Samui brainstorms tourist entry plan

Samui brainstorms tourist entry plan

Call for airfare cuts to spur demand

Tourism operators on Koh Samui will seek help from the government to allow foreign tourists to visit the island. (Tourism Authority of Thailand photo)
Tourism operators on Koh Samui will seek help from the government to allow foreign tourists to visit the island. (Tourism Authority of Thailand photo)

The president of the Tourism Association of Koh Samui will meet a sub-committee of the Centre for Covid-19 Situation Administration (CCSA) to brainstorm guidelines to allow foreign tourists to visit Samui.

Worasit Phong-amphan said last year Samui saw 2.3 million tourists but there are almost none right now because of the Covid-19 pandemic.

Mr Worasit will represent tourism entrepreneurs on Koh Samui in Surat Thani at the meeting with the CCSA on Wednesday.

He spoke at a recent forum between business operators on the resort island and the Immigration Bureau about new standard operating procedures during the Covid-19 era.

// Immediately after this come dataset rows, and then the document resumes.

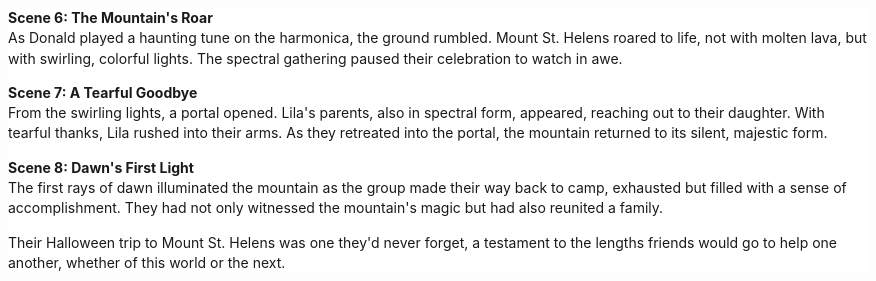 **Scene 6: The Mountain's Roar**  
As Donald played a haunting tune on the harmonica, the ground rumbled. Mount St. Helens roared to life, not with molten lava, but with swirling, colorful lights. The spectral gathering paused their celebration to watch in awe.

**Scene 7: A Tearful Goodbye**  
From the swirling lights, a portal opened. Lila's parents, also in spectral form, appeared, reaching out to their daughter. With tearful thanks, Lila rushed into their arms. As they retreated into the portal, the mountain returned to its silent, majestic form.

**Scene 8: Dawn's First Light**  
The first rays of dawn illuminated the mountain as the group made their way back to camp, exhausted but filled with a sense of accomplishment. They had not only witnessed the mountain's magic but had also reunited a family.

Their Halloween trip to Mount St. Helens was one they'd never forget, a testament to the lengths friends would go to help one another, whether of this world or the next.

Mr Worasit said tourism entrepreneurs are ready to welcome back foreign tourists, though none have yet to arrive.

However, foreign tourists will be required to be quarantined at a hotel for 14 days before they can go outside if found to be uninfected.

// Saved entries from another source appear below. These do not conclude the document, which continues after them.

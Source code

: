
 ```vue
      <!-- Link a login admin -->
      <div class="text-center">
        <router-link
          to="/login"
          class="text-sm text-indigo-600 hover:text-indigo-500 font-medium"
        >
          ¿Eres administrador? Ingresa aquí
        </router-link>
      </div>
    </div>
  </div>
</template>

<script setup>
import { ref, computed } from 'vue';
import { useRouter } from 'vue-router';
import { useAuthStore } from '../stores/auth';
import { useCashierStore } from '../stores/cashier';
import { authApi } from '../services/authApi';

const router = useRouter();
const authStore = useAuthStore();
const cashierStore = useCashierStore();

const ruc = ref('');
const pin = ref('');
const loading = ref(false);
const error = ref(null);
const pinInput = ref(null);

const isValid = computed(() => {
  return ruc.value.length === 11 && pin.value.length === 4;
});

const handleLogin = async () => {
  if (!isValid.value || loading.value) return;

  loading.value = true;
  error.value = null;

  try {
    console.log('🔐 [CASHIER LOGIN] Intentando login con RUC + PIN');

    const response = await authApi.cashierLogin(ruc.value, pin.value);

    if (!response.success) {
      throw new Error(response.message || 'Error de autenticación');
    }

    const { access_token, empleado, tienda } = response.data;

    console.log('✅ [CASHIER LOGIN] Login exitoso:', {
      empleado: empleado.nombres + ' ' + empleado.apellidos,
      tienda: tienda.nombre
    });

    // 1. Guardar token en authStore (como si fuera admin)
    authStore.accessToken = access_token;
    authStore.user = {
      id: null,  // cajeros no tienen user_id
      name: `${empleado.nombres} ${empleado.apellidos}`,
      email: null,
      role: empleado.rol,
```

Eligible foreign tourists must travel to Thailand with Thai Airways International and undergo swab testing once they arrive at Suvarnabhumi airport.

They can then take a flight to Samui without going through an immigration process.

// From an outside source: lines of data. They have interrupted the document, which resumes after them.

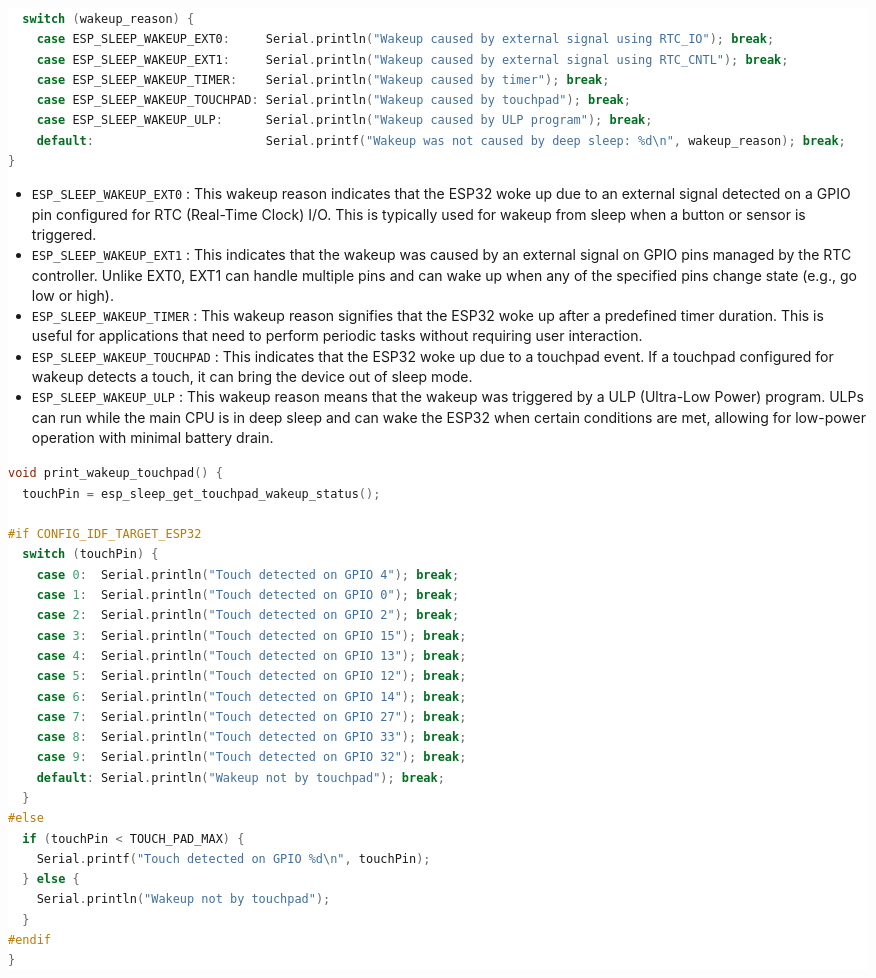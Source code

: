 
```cpp
  switch (wakeup_reason) {
    case ESP_SLEEP_WAKEUP_EXT0:     Serial.println("Wakeup caused by external signal using RTC_IO"); break;
    case ESP_SLEEP_WAKEUP_EXT1:     Serial.println("Wakeup caused by external signal using RTC_CNTL"); break;
    case ESP_SLEEP_WAKEUP_TIMER:    Serial.println("Wakeup caused by timer"); break;
    case ESP_SLEEP_WAKEUP_TOUCHPAD: Serial.println("Wakeup caused by touchpad"); break;
    case ESP_SLEEP_WAKEUP_ULP:      Serial.println("Wakeup caused by ULP program"); break;
    default:                        Serial.printf("Wakeup was not caused by deep sleep: %d\n", wakeup_reason); break;
}
```
- `ESP_SLEEP_WAKEUP_EXT0` : This wakeup reason indicates that the ESP32 woke up due to an external signal detected on a GPIO pin configured for RTC (Real-Time Clock) I/O. This is typically used for wakeup from sleep when a button or sensor is triggered.
- `ESP_SLEEP_WAKEUP_EXT1` : This indicates that the wakeup was caused by an external signal on GPIO pins managed by the RTC controller. Unlike EXT0, EXT1 can handle multiple pins and can wake up when any of the specified pins change state (e.g., go low or high).
- `ESP_SLEEP_WAKEUP_TIMER` : This wakeup reason signifies that the ESP32 woke up after a predefined timer duration. This is useful for applications that need to perform periodic tasks without requiring user interaction.
- `ESP_SLEEP_WAKEUP_TOUCHPAD` : This indicates that the ESP32 woke up due to a touchpad event. If a touchpad configured for wakeup detects a touch, it can bring the device out of sleep mode.
- `ESP_SLEEP_WAKEUP_ULP` :  This wakeup reason means that the wakeup was triggered by a ULP (Ultra-Low Power) program. ULPs can run while the main CPU is in deep sleep and can wake the ESP32 when certain conditions are met, allowing for low-power operation with minimal battery drain.

```cpp
void print_wakeup_touchpad() {
  touchPin = esp_sleep_get_touchpad_wakeup_status();

#if CONFIG_IDF_TARGET_ESP32
  switch (touchPin) {
    case 0:  Serial.println("Touch detected on GPIO 4"); break;
    case 1:  Serial.println("Touch detected on GPIO 0"); break;
    case 2:  Serial.println("Touch detected on GPIO 2"); break;
    case 3:  Serial.println("Touch detected on GPIO 15"); break;
    case 4:  Serial.println("Touch detected on GPIO 13"); break;
    case 5:  Serial.println("Touch detected on GPIO 12"); break;
    case 6:  Serial.println("Touch detected on GPIO 14"); break;
    case 7:  Serial.println("Touch detected on GPIO 27"); break;
    case 8:  Serial.println("Touch detected on GPIO 33"); break;
    case 9:  Serial.println("Touch detected on GPIO 32"); break;
    default: Serial.println("Wakeup not by touchpad"); break;
  }
#else
  if (touchPin < TOUCH_PAD_MAX) {
    Serial.printf("Touch detected on GPIO %d\n", touchPin);
  } else {
    Serial.println("Wakeup not by touchpad");
  }
#endif
}
```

After arrival, the tourists will have to undertake swab testing again before entering a quarantine facility, he said.

If the tourists test negative for seven days, they can leave their room but not the hotel.

After 14 days, they will be allowed to travel outside with a special wrist band, said Mr Worasit.

Mr Worasit also called on the government to work with Thai Airways International to provide discounted air tickets for foreign tourists.

Pimporn Thongsuk, an executive of The Fair Hour Beach Resort and Hotel on Samui island, said the Covid-19 pandemic is really an unprecedented situation.

Samui today has no tourists -- Thai or foreign -- and all types of entrepreneurs are still seriously affected by the virus despite the government's measures to help tourists pay for their hotel rooms, said Ms Pimporn.

At the same time, local entrepreneurs still have to rely on the only airline that provides direct flights to Samui.

The Samui airport's flight monopoly makes fares expensive, even during this period when the government is promoting domestic tourism, said Ms Pimporn.

She called on the government to help with this matter, saying expensive air tickets prevent tourists from visiting the island although hotels are open.

"One of our hopes is the construction of a 17-km bridge to connect the mainland in Khanom district, Nakhon Si Thammarat, to Samui island. This is the shortest way to reach Samui.

"Hotels with combined rooms of 40,000 are pinning their hopes on the bridge. Now we [the local businesses and people] are raising a petition the province to build the bridge," she said.

Pol Lt Gen Sompong Chingduang, commissioner of the Immigration Bureau, said the standard operation procedures must be implemented by immigration officers, hotels, entertainment venues and restaurants to prevent Covid-19 from spreading in the country again.

Immigration officers must wear a face mask or face shield and wear gloves while on duty.

They must also wear a PPE suit and have their body temperature checked before and after work, he said.

Pol Lt Gen Sompong said the Thai and foreign tourists travelling to Samui must present essential documents required by the government and must also have Covid-19 screening tests that conform to the standards of the Department of Disease Control.